Former FBI Assistant Director Chris Swecker was interviewed on CNBC on Monday regarding the mass casualty event in Las Vegas. Swecker was the former number three person in the FBI and was probably called upon by CNBC’s John Harwood because of that.
Listen to what he has to say about suppressors and semiautomatic rifles with ugly cosmetics.
Swecker said that civilians – that’s you and me in his LEO-speak – have no need to own suppressors. He also said fully automatic weapons are illegal and that AR-15s are way too easy to convert to full auto. He wondered “what rational purpose is there for 10 different ‘assault weapons’ (sic) in the hands of one person.”
One must wonder how someone with this level of ignorance rises to the level he did at the FBI. Fully automatic weapons are legal if made before the May 19, 1986 (Hughes Amendment) so long as they are registered under the NFA and the owner paid the tax and underwent the requisite background checks. Furthermore, ARs are not easy to convert to full auto unless you have a machine shop and the proper parts.

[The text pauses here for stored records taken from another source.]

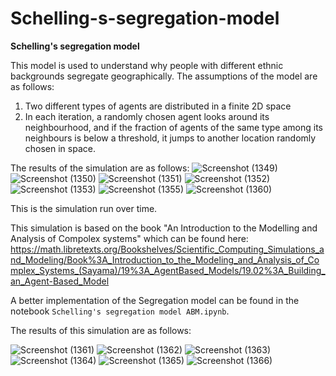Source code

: # Schelling-s-segregation-model

**Schelling's segregation model**  

This model is used to understand why people with different ethnic backgrounds segregate geographically. The assumptions of the model are as follows:  
1. Two different types of agents are distributed in a finite 2D space
2. In each iteration, a randomly chosen agent looks around its neighbourhood, and if the fraction of agents of the same type among its neighbours is below a threshold, it jumps to another location randomly chosen in space.

The results of the simulation are as follows:
![Screenshot (1349)](https://user-images.githubusercontent.com/56737677/188334109-7676ac48-e5e9-4d65-a56a-ae3c8dee5e98.png)
![Screenshot (1350)](https://user-images.githubusercontent.com/56737677/188334118-229bdc7c-b37c-41dc-9020-c4595da262f4.png)
![Screenshot (1351)](https://user-images.githubusercontent.com/56737677/188334127-e4fa4e97-34bd-42bf-a613-f17e71b20ab8.png)
![Screenshot (1352)](https://user-images.githubusercontent.com/56737677/188334136-6cc79936-cc9b-4331-9586-4f51e04839c6.png)
![Screenshot (1353)](https://user-images.githubusercontent.com/56737677/188334147-55cf4804-ad00-477a-b4b7-3bebca59b122.png)
![Screenshot (1355)](https://user-images.githubusercontent.com/56737677/188334162-7e7b5e98-2cca-4711-b439-9301461f6b44.png)
![Screenshot (1360)](https://user-images.githubusercontent.com/56737677/188334177-32b1eaf8-d3d9-48be-bccb-cb9bd8402bff.png)

This is the simulation run over time. 

This simulation is based on the book "An Introduction to the Modelling and Analysis of Compolex systems" which can be found here:
https://math.libretexts.org/Bookshelves/Scientific_Computing_Simulations_and_Modeling/Book%3A_Introduction_to_the_Modeling_and_Analysis_of_Complex_Systems_(Sayama)/19%3A_AgentBased_Models/19.02%3A_Building_an_Agent-Based_Model


A better implementation of the Segregation model can be found in the notebook `Schelling's segregation model ABM.ipynb`. 

The results of this simulation are as follows:

![Screenshot (1361)](https://user-images.githubusercontent.com/56737677/188335488-eb7076e6-a743-40df-ab4d-52746b1d2e67.png)
![Screenshot (1362)](https://user-images.githubusercontent.com/56737677/188335555-8b1bb20b-7673-4b2b-a201-7b2a0f9b4443.png)
![Screenshot (1363)](https://user-images.githubusercontent.com/56737677/188335570-dcfd239b-ba8b-47b4-a1bf-78227827ae8c.png)
![Screenshot (1364)](https://user-images.githubusercontent.com/56737677/188335579-6f31e26d-d506-4456-8a0c-c0f364ecd7ae.png)
![Screenshot (1365)](https://user-images.githubusercontent.com/56737677/188335586-2b7ad258-977f-4938-b389-828d8ac6fe9e.png)
![Screenshot (1366)](https://user-images.githubusercontent.com/56737677/188335593-33060dcc-61bb-448a-81e5-ff3f131e35ff.png)
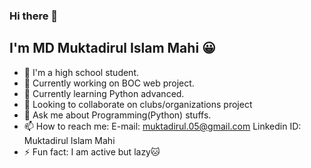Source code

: ### Hi there 👋

## I'm MD Muktadirul Islam Mahi 😀  
- 🤗 I'm a high school student.
- 🔭 Currently working on BOC web project.
- 🌱 Currently learning Python advanced.
- 👯 Looking to collaborate on clubs/organizations project
- 💬 Ask me about Programming(Python) stuffs.
- 📫 How to reach me: 
     E-mail: muktadirul.05@gmail.com
     Linkedin ID: Muktadirul Islam Mahi 
- ⚡ Fun fact: I am active but lazy🐱
   

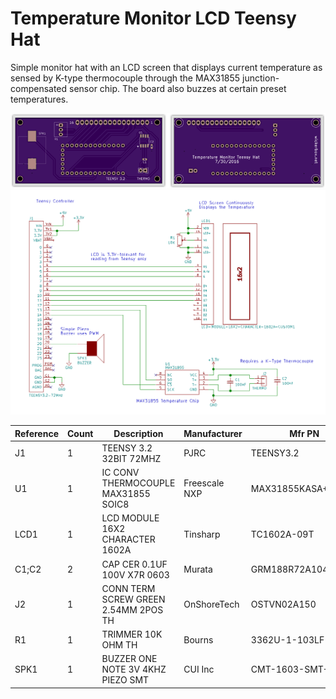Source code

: # Temperature Monitor LCD Teensy Hat

Simple monitor hat with an LCD screen that displays current temperature as sensed by K-type thermocouple through the MAX31855 junction-compensated sensor chip. The board also buzzes at certain preset temperatures. 

<img src="oshpreview.png">

<img src="schematic.png">

|Reference|Count|Description|Manufacturer|Mfr PN|Vendor|Vendor PN|
|--|--|--|--|--|--|--|
|J1|1|TEENSY 3.2 32BIT 72MHZ|PJRC|TEENSY3.2|PJRC|TEENSY3.2|
|U1|1|IC CONV THERMOCOUPLE MAX31855 SOIC8|Freescale NXP|MAX31855KASA+|Digikey|MAX31855KASA+-ND|
|LCD1|1|LCD MODULE 16X2 CHARACTER 1602A|Tinsharp|TC1602A-09T|Adafruit|181|
|C1;C2|2|CAP CER 0.1UF 100V X7R 0603|Murata|GRM188R72A104KA35D|Digikey|490-3285-1-ND|
|J2|1|CONN TERM SCREW GREEN 2.54MM 2POS TH|OnShoreTech|OSTVN02A150|Digikey|ED10561-ND|
|R1|1|TRIMMER 10K OHM TH|Bourns|3362U-1-103LF|Digikey|3362U-103LF-ND|
|SPK1|1|BUZZER ONE NOTE 3V 4KHZ PIEZO SMT|CUI Inc|CMT-1603-SMT-TR|Digikey|102-1193-1-ND|

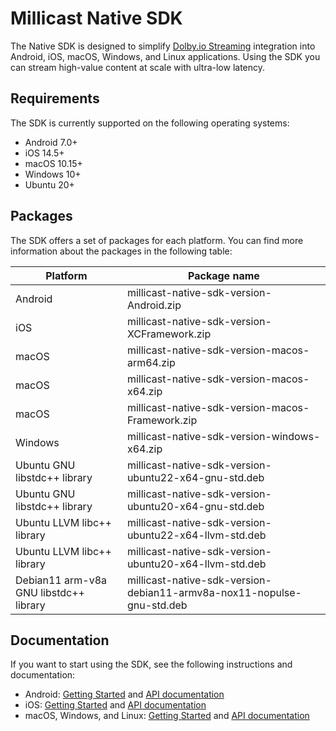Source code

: # Millicast Native SDK

The Native SDK is designed to simplify [Dolby.io Streaming](https://docs.dolby.io/streaming-apis/docs/introduction-to-streaming-apis) integration into Android, iOS, macOS, Windows, and Linux applications. Using the SDK you can stream high-value content at scale with ultra-low latency.

## Requirements

The SDK is currently supported on the following operating systems:
- Android 7.0+
- iOS 14.5+
- macOS 10.15+
- Windows 10+
- Ubuntu 20+

## Packages

The SDK offers a set of packages for each platform. You can find more information about the packages in the following table:

| Platform                               | Package name                                                           | 
| -------------------------------------- | ---------------------------------------------------------------------- |
| Android                                | millicast-native-sdk-version-Android.zip                           | 
| iOS                                    | millicast-native-sdk-version-XCFramework.zip                           | 
| macOS                                  | millicast-native-sdk-version-macos-arm64.zip                           |
| macOS                                  | millicast-native-sdk-version-macos-x64.zip                             |
| macOS                                  | millicast-native-sdk-version-macos-Framework.zip                       |
| Windows                                | millicast-native-sdk-version-windows-x64.zip                           |
| Ubuntu GNU libstdc++ library           | millicast-native-sdk-version-ubuntu22-x64-gnu-std.deb                  |
| Ubuntu GNU libstdc++ library           | millicast-native-sdk-version-ubuntu20-x64-gnu-std.deb                  |
| Ubuntu LLVM libc++ library             | millicast-native-sdk-version-ubuntu22-x64-llvm-std.deb                 |
| Ubuntu LLVM libc++ library             | millicast-native-sdk-version-ubuntu20-x64-llvm-std.deb                 |
| Debian11 arm-v8a GNU libstdc++ library | millicast-native-sdk-version-debian11-armv8a-nox11-nopulse-gnu-std.deb |

## Documentation

If you want to start using the SDK, see the following instructions and documentation:

- Android: [Getting Started](https://docs.dolby.io/streaming-apis/docs/android) and [API documentation](https://millicast.github.io/doc/java/index.html)
- iOS: [Getting Started](https://docs.dolby.io/streaming-apis/docs/ios) and [API documentation](https://millicast.github.io/doc/objc/documentation/millicastsdk)
- macOS, Windows, and Linux: [Getting Started](https://docs.dolby.io/streaming-apis/docs/desktop) and [API documentation](https://millicast.github.io/doc/cpp/index.html)
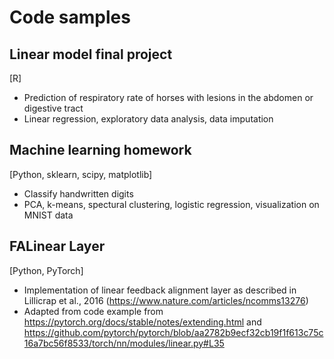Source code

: # Code samples

## Linear model final project
[R]
- Prediction of respiratory rate of horses with lesions in the abdomen or digestive tract
- Linear regression, exploratory data analysis, data imputation

## Machine learning homework
[Python, sklearn, scipy, matplotlib]
- Classify handwritten digits
- PCA, k-means, spectural clustering, logistic regression, visualization on MNIST data

## FALinear Layer
[Python, PyTorch]
- Implementation of linear feedback alignment layer as described in Lillicrap et al., 2016 (https://www.nature.com/articles/ncomms13276)
- Adapted from code example from https://pytorch.org/docs/stable/notes/extending.html and https://github.com/pytorch/pytorch/blob/aa2782b9ecf32cb19f1f613c75c16a7bc56f8533/torch/nn/modules/linear.py#L35
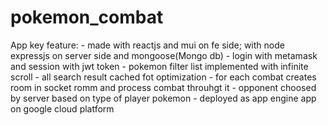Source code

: # pokemon_combat
App key feature: 
     - made with reactjs and mui on fe side; with node expressjs on server side and mongoose(Mongo db)
     - login with metamask and session with jwt token
     - pokemon filter list implemented with infinite scroll
     - all search result cached fot optimization
     - for each combat creates room in socket romm and process combat throuhgt it
     - opponent choosed by server based on type of player pokemon
     - deployed as app engine app on google cloud platform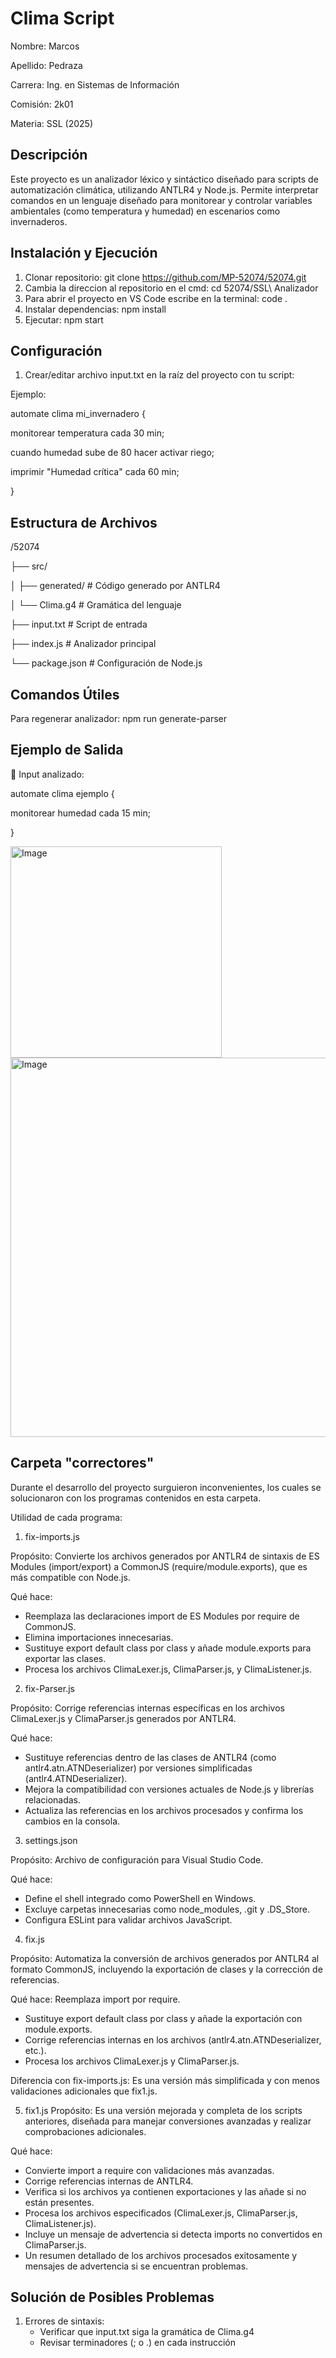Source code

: # Clima Script
Nombre: Marcos

Apellido: Pedraza

Carrera: Ing. en Sistemas de Información

Comisión: 2k01

Materia: SSL (2025)

## Descripción
Este proyecto es un analizador léxico y sintáctico diseñado para scripts de automatización climática, utilizando ANTLR4 y Node.js. 
Permite interpretar comandos en un lenguaje diseñado para monitorear y controlar variables ambientales (como temperatura y humedad) en escenarios como invernaderos.


## Instalación y Ejecución
1. Clonar repositorio:
git clone https://github.com/MP-52074/52074.git
2. Cambia la direccion al repositorio en el cmd: cd 52074/SSL\ Analizador
3. Para abrir el proyecto en VS Code escribe en la terminal: code .
4. Instalar dependencias: npm install
5. Ejecutar: npm start

## Configuración
1. Crear/editar archivo input.txt en la raíz del proyecto con tu script:

Ejemplo: 

automate clima mi_invernadero {

monitorear temperatura cada 30 min;

cuando humedad sube de 80 hacer activar riego;

imprimir "Humedad crítica" cada 60 min;

}

## Estructura de Archivos
/52074

├── src/

│   ├── generated/  # Código generado por ANTLR4

│   └── Clima.g4    # Gramática del lenguaje

├── input.txt       # Script de entrada

├── index.js        # Analizador principal

└── package.json    # Configuración de Node.js


## Comandos Útiles

Para regenerar analizador: npm run generate-parser

## Ejemplo de Salida
📄 Input analizado:

automate clima ejemplo {

  monitorear humedad cada 15 min;
  
}

<img width="338" alt="Image" src="https://github.com/user-attachments/assets/736dedcd-e0a4-459a-bb93-1b39c6920b39" />

<img width="607" alt="Image" src="https://github.com/user-attachments/assets/ec6d9173-f2a1-4864-a1f7-d8e079bac4ef" />


## Carpeta "correctores"

Durante el desarrollo del proyecto surguieron inconvenientes, los cuales se solucionaron con los programas contenidos en esta carpeta.

Utilidad de cada programa: 

1. fix-imports.js

Propósito:
Convierte los archivos generados por ANTLR4 de sintaxis de ES Modules (import/export) a CommonJS (require/module.exports), que es más compatible con Node.js.

Qué hace:
- Reemplaza las declaraciones import de ES Modules por require de CommonJS.
- Elimina importaciones innecesarias.
- Sustituye export default class por class y añade module.exports para exportar las clases.
- Procesa los archivos ClimaLexer.js, ClimaParser.js, y ClimaListener.js.

2. fix-Parser.js

Propósito:
Corrige referencias internas específicas en los archivos ClimaLexer.js y ClimaParser.js generados por ANTLR4.

Qué hace:
- Sustituye referencias dentro de las clases de ANTLR4 (como antlr4.atn.ATNDeserializer) por versiones simplificadas (antlr4.ATNDeserializer).
- Mejora la compatibilidad con versiones actuales de Node.js y librerías relacionadas.
- Actualiza las referencias en los archivos procesados y confirma los cambios en la consola.

3. settings.json

Propósito:
Archivo de configuración para Visual Studio Code.

Qué hace:
- Define el shell integrado como PowerShell en Windows.
- Excluye carpetas innecesarias como node_modules, .git y .DS_Store.
- Configura ESLint para validar archivos JavaScript.

4. fix.js

Propósito:
Automatiza la conversión de archivos generados por ANTLR4 al formato CommonJS, incluyendo la exportación de clases y la corrección de referencias.

Qué hace:
Reemplaza import por require.
- Sustituye export default class por class y añade la exportación con module.exports.
- Corrige referencias internas en los archivos (antlr4.atn.ATNDeserializer, etc.).
- Procesa los archivos ClimaLexer.js y ClimaParser.js.

Diferencia con fix-imports.js:
Es una versión más simplificada y con menos validaciones adicionales que fix1.js.

5. fix1.js
Propósito:
Es una versión mejorada y completa de los scripts anteriores, diseñada para manejar conversiones avanzadas y realizar comprobaciones adicionales.

Qué hace:
- Convierte import a require con validaciones más avanzadas.
- Corrige referencias internas de ANTLR4.
- Verifica si los archivos ya contienen exportaciones y las añade si no están presentes.
- Procesa los archivos especificados (ClimaLexer.js, ClimaParser.js, ClimaListener.js).
- Incluye un mensaje de advertencia si detecta imports no convertidos en ClimaParser.js.
- Un resumen detallado de los archivos procesados exitosamente y mensajes de advertencia si se encuentran problemas.

## Solución de Posibles Problemas
1. Errores de sintaxis:
   - Verificar que input.txt siga la gramática de Clima.g4
   - Revisar terminadores (; o .) en cada instrucción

Bumpfire is still not full auto no matter how fast you can dump a mag.
You also have to wonder where his law enforcement expertise lies. Was he a street guy infiltrating motorcycle gangs and fighting violent crime on the streets?
If his LinkedIn page is any indication, his law enforcement expertise lay in white collar crimes and especially financial and cyber crime. From his LinkedIn page where he lays out his expertise both in the FBI and in his subsequent career.
In my field it is unethical to practice outside the area of your competence. Given his entire career is and was devoted to white collar crime, financial irregularities, fraud, and the like, Swecker is outside the area of his competence when talking about firearms and violent crime. If he dealt with terrorism, it was regarding the funding of terrorism and not how to rescue someone being held hostage.
If I were to guess why CNBC called upon Chris Swecker to talk about the events in Las Vegas, it is because they knew of him from his role in investigating and prosecuting financial irregularities and thought they could parlay his old position as No. 3 at the FBI into something newsworthy. In my opinion, they failed.